America Online Inc. yesterday launched a new Internet search service through its Netscape subsidiary, the largest step yet in its plan to offer AOL-branded Web searches across the company's properties.

"Netscape Search" is featured on the Netcenter "portal" site and the Netscape Communicator browsing software and is also available to any World Wide Web user at search.netscape.com.

AOL has been developing the service with Google Inc., a Palo Alto, Calif., search company, using the results of its year-old Open Directory Project, which has 13,000 volunteer contributors manually analyzing sites and adding information.

Company officials said AOL plans to introduce more search services on its other properties, which include CompuServe and ICQ.

Earlier this month, AOL made an agreement with Inktomi Corp. of San Mateo, Calif., to provide Web searches across the AOL network. The Inktomi agreement is separate from yesterday's announcement and is part of AOL's effort to offer Web search services to its customers.

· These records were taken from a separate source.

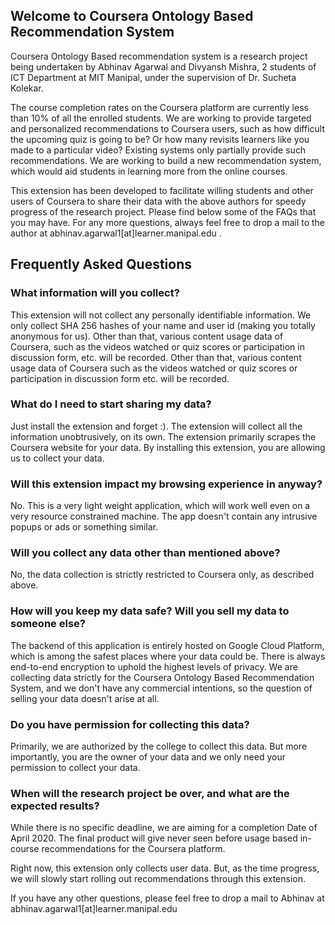 ## Welcome to Coursera Ontology Based Recommendation System

Coursera Ontology Based recommendation system is a research project being undertaken by Abhinav Agarwal and Divyansh Mishra, 2 students of ICT Department at MIT Manipal, under the supervision of Dr. Sucheta Kolekar.

The course completion rates on the Coursera platform are currently less than 10% of all the enrolled students. We are working to provide targeted and personalized recommendations to Coursera users, such as how difficult the upcoming quiz is going to be? Or how many revisits learners like you made to a particular video? Existing systems only partially provide such recommendations. We are working to build a new recommendation system, which would aid students in learning more from the online courses.

This extension has been developed to facilitate willing students and other users of Coursera to share their data with the above authors for speedy progress of the research project. Please find below some of the FAQs that you may have. For any more questions, always feel free to drop a mail to the author at abhinav.agarwal1[at]learner.manipal.edu .

## Frequently Asked Questions
### What information will you collect?
This extension will not collect any personally identifiable information. We only collect SHA 256 hashes of your name and user id (making you totally anonymous for us). Other than that, various content usage data of Coursera, such as the videos watched or quiz scores or participation in discussion form, etc. will be recorded.  Other than that, various content usage data of Coursera such as the videos watched or quiz scores or participation in discussion form etc. will be recorded. 

### What do I need to start sharing my data?
 Just install the extension and forget :). The extension will collect all the information unobtrusively, on its own. The extension primarily scrapes the Coursera website for your data. By installing this extension, you are allowing us to collect your data.

### Will this extension impact my browsing experience in anyway?
 No. This is a very light weight application, which will work well even on a very resource constrained machine. The app doesn't contain any intrusive popups or ads or something similar.

### Will you collect any data other than mentioned above?
 No, the data collection is strictly restricted to Coursera only, as described above.

### How will you keep my data safe? Will you sell my data to someone else?
 The backend of this application is entirely hosted on Google Cloud Platform, which is among the safest places where your data could be. There is always end-to-end encryption to uphold the highest levels of privacy.
We are collecting data strictly for the Coursera Ontology Based Recommendation
System, and we don't have any commercial intentions, so the question of selling your data doesn't arise at all.

### Do you have permission for collecting this data?
 Primarily, we are authorized by the college to collect this data. But more importantly, you are the owner of your data and we only need your permission to collect your data.

### When will the research project be over, and what are the expected results?
 While there is no specific deadline, we are aiming for a completion Date of April 2020. The final product will give never seen before usage based in-course recommendations for the Coursera platform.



Right now, this extension only collects user data. But, as the time progress, we will slowly start rolling out recommendations through this extension.


If you have any other questions, please feel free to drop a mail to Abhinav at abhinav.agarwal1[at]learner.manipal.edu

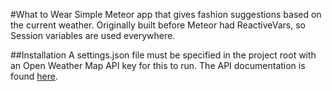 #What to Wear
Simple Meteor app that gives fashion suggestions based on the current weather. Originally built before Meteor had
ReactiveVars, so Session variables are used everywhere.

##Installation
A settings.json file must be specified in the project root with an Open Weather Map API key for this to run. The API
documentation is found [here](http://openweathermap.org/api).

While there are many widely used search engines, such as Yahoo, Excite and Alta Vista, AOL claims that Netscape Search will deliver more concise results than most other directories. Search engines basically make the Internet usable, scouring its vast contents for the most specific information on a company, person or travel location, then suggesting sites the user can click on.

Netscape Search results have a "freshness date" and the company says that because humans are constantly updating the sites and categories, there are few dead links that lead users to pages no longer in operation.

"We're focused on providing the most relevant results," said David Beckwith, senior director of search and directory for Netcenter. Beckwith said that the Open Directory will be "the largest edited directory on the Web by the end of the year."

Dariusz Paczuski, senior program manager, said Netscape Search will also deliver "safer" results because it sifts out pornographic material into a special adult site. He said the system makes it less likely for users to accidentally click on offensive sites.

"We've got an integrated team at AOL where we are all looking at search," said Beckwith. "We want to use these in different combinations for each brand."

Ulric Weil, an analyst with Friedman, Billings, Ramsey Group Inc. in Arlington, said the announcement was "incremental," but that "we certainly can use better technologies."